[ACTIVITY] Scan the entries and copy each line where the word "original" is present.

Source texts of formatted documents

-- Opening Marker --

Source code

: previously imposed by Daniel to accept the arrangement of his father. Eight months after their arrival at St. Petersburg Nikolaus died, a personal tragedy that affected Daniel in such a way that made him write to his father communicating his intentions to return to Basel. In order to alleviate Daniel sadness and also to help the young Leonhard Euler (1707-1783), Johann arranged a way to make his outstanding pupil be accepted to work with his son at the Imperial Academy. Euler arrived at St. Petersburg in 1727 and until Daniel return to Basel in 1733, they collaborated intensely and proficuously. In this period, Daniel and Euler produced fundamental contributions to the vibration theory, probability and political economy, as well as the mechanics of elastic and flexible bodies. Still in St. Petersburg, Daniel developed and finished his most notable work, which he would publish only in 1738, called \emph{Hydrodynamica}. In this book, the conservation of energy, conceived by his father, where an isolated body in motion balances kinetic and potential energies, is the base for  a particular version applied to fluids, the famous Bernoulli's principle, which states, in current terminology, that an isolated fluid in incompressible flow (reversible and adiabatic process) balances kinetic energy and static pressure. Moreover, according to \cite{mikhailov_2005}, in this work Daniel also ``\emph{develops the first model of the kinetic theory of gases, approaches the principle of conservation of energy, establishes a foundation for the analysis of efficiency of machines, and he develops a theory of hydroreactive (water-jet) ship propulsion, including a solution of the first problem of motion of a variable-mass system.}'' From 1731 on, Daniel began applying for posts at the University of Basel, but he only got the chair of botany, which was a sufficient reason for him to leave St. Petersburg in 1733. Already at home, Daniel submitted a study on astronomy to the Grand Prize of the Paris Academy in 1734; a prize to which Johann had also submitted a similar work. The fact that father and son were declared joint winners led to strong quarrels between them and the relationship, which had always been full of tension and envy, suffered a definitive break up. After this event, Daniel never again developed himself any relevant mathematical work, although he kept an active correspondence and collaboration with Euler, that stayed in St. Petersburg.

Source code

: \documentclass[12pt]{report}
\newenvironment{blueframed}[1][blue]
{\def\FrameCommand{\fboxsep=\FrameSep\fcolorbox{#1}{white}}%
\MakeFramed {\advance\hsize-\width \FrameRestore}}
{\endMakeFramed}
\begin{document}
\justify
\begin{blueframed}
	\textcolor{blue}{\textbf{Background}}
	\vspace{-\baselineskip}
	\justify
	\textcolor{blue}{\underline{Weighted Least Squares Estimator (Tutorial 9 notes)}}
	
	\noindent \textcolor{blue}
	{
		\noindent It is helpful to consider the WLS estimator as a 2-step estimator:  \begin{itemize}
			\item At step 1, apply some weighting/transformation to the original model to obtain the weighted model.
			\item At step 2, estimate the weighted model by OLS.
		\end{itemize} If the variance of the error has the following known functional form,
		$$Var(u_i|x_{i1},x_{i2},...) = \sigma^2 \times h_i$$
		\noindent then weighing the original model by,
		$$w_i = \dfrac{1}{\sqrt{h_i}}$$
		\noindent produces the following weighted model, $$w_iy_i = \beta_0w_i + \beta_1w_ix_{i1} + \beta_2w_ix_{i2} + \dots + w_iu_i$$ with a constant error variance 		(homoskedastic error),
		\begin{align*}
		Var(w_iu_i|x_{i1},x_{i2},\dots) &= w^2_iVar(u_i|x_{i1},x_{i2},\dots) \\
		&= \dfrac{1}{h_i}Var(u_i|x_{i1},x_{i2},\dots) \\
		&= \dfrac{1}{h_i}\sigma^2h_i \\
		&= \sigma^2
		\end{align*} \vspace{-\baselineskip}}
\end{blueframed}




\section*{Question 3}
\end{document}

-- Closing Marker --

[YOUR RESPONSE]
			\item At step 1, apply some weighting/transformation to the original model to obtain the weighted model.
		\noindent then weighing the original model by,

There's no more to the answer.